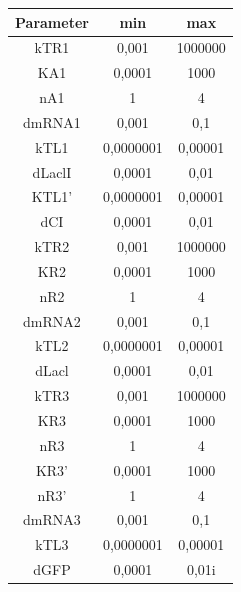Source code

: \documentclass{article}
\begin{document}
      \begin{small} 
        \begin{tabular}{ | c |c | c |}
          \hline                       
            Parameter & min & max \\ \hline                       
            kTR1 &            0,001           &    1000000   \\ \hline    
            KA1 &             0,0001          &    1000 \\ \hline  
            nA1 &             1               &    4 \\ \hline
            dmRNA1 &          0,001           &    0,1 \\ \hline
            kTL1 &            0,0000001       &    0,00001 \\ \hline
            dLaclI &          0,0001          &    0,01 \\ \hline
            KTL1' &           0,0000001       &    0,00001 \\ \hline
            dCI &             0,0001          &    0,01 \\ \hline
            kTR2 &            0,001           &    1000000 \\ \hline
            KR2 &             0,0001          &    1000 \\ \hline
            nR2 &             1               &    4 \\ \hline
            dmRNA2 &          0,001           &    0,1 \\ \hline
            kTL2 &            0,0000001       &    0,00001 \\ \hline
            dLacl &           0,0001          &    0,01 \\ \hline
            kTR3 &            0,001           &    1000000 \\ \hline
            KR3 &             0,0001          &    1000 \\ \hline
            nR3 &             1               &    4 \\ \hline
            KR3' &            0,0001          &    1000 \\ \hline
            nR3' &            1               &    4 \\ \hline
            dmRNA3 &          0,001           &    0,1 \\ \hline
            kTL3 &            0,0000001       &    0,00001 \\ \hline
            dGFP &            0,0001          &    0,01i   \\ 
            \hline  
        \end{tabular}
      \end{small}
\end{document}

- - - - - - -

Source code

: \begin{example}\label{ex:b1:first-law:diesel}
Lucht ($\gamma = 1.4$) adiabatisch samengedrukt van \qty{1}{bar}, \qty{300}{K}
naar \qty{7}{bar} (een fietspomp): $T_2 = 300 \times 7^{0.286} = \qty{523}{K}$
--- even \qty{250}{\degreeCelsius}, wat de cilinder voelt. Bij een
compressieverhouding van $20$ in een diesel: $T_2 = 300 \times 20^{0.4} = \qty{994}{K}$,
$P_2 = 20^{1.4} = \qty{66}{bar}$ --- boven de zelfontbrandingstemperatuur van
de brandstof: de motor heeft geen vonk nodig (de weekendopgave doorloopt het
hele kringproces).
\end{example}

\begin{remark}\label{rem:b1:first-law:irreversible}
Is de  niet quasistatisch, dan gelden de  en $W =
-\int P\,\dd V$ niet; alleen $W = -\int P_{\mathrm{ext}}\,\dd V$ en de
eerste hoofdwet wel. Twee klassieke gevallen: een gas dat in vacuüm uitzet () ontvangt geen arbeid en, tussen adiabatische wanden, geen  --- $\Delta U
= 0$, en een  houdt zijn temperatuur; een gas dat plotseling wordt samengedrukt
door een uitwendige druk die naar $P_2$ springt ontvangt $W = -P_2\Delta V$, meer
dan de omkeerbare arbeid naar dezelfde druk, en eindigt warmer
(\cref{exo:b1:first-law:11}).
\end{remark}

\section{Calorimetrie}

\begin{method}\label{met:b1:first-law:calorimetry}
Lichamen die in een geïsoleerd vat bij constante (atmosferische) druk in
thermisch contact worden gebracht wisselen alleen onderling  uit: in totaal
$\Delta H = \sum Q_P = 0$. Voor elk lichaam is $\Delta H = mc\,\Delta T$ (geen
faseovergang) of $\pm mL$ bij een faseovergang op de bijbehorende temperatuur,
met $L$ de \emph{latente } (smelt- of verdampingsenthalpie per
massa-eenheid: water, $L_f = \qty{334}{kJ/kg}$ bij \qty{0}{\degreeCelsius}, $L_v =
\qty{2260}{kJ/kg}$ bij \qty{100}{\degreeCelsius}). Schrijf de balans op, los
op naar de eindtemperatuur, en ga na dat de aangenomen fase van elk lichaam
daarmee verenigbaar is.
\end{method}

- - - - - - -

**GOAL OF THE EXERCISE**. A single number is the whole answer here: the number of lines in the data containing "lichaam".

**ANSWER SECTION**. 2